------ SUPPLIED MATERIAL ------

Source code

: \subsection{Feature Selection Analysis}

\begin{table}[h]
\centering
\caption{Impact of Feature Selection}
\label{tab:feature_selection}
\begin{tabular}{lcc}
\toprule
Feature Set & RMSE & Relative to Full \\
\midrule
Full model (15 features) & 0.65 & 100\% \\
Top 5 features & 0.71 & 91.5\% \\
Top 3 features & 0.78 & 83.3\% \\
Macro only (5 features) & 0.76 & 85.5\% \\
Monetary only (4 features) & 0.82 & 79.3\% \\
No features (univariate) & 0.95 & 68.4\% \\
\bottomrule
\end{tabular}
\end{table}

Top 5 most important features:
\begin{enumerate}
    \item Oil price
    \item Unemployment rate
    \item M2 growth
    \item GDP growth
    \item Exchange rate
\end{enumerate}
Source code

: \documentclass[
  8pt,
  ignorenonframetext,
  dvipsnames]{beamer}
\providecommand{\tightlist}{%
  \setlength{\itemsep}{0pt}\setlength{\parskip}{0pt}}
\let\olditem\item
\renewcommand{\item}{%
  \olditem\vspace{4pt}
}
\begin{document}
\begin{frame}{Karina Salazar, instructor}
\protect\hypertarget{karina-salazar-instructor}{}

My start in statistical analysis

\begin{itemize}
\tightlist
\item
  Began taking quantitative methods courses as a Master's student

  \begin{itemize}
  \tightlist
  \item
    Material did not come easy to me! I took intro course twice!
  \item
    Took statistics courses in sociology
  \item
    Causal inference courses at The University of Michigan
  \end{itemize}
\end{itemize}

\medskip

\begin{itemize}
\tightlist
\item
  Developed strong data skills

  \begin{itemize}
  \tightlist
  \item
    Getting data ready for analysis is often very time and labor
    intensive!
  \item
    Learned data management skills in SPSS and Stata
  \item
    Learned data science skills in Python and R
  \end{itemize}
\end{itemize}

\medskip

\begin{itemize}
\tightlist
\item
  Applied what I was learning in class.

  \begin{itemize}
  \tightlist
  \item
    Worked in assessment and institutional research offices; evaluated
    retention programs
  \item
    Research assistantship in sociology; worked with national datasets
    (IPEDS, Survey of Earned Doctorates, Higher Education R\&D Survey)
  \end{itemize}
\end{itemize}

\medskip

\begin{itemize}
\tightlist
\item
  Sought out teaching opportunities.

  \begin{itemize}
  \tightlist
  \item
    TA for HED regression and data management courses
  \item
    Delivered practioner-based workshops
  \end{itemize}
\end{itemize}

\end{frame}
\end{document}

------

The records above should be repeated word for word.

Source code

: \subsection{Feature Selection Analysis}

\begin{table}[h]
\centering
\caption{Impact of Feature Selection}
\label{tab:feature_selection}
\begin{tabular}{lcc}
\toprule
Feature Set & RMSE & Relative to Full \\
\midrule
Full model (15 features) & 0.65 & 100\% \\
Top 5 features & 0.71 & 91.5\% \\
Top 3 features & 0.78 & 83.3\% \\
Macro only (5 features) & 0.76 & 85.5\% \\
Monetary only (4 features) & 0.82 & 79.3\% \\
No features (univariate) & 0.95 & 68.4\% \\
\bottomrule
\end{tabular}
\end{table}

Top 5 most important features:
\begin{enumerate}
    \item Oil price
    \item Unemployment rate
    \item M2 growth
    \item GDP growth
    \item Exchange rate
\end{enumerate}
Source code

: \documentclass[
  8pt,
  ignorenonframetext,
  dvipsnames]{beamer}
\providecommand{\tightlist}{%
  \setlength{\itemsep}{0pt}\setlength{\parskip}{0pt}}
\let\olditem\item
\renewcommand{\item}{%
  \olditem\vspace{4pt}
}
\begin{document}
\begin{frame}{Karina Salazar, instructor}
\protect\hypertarget{karina-salazar-instructor}{}

My start in statistical analysis

\begin{itemize}
\tightlist
\item
  Began taking quantitative methods courses as a Master's student

  \begin{itemize}
  \tightlist
  \item
    Material did not come easy to me! I took intro course twice!
  \item
    Took statistics courses in sociology
  \item
    Causal inference courses at The University of Michigan
  \end{itemize}
\end{itemize}

\medskip

\begin{itemize}
\tightlist
\item
  Developed strong data skills

  \begin{itemize}
  \tightlist
  \item
    Getting data ready for analysis is often very time and labor
    intensive!
  \item
    Learned data management skills in SPSS and Stata
  \item
    Learned data science skills in Python and R
  \end{itemize}
\end{itemize}

\medskip

\begin{itemize}
\tightlist
\item
  Applied what I was learning in class.

  \begin{itemize}
  \tightlist
  \item
    Worked in assessment and institutional research offices; evaluated
    retention programs
  \item
    Research assistantship in sociology; worked with national datasets
    (IPEDS, Survey of Earned Doctorates, Higher Education R\&D Survey)
  \end{itemize}
\end{itemize}

\medskip

\begin{itemize}
\tightlist
\item
  Sought out teaching opportunities.

  \begin{itemize}
  \tightlist
  \item
    TA for HED regression and data management courses
  \item
    Delivered practioner-based workshops
  \end{itemize}
\end{itemize}

\end{frame}
\end{document}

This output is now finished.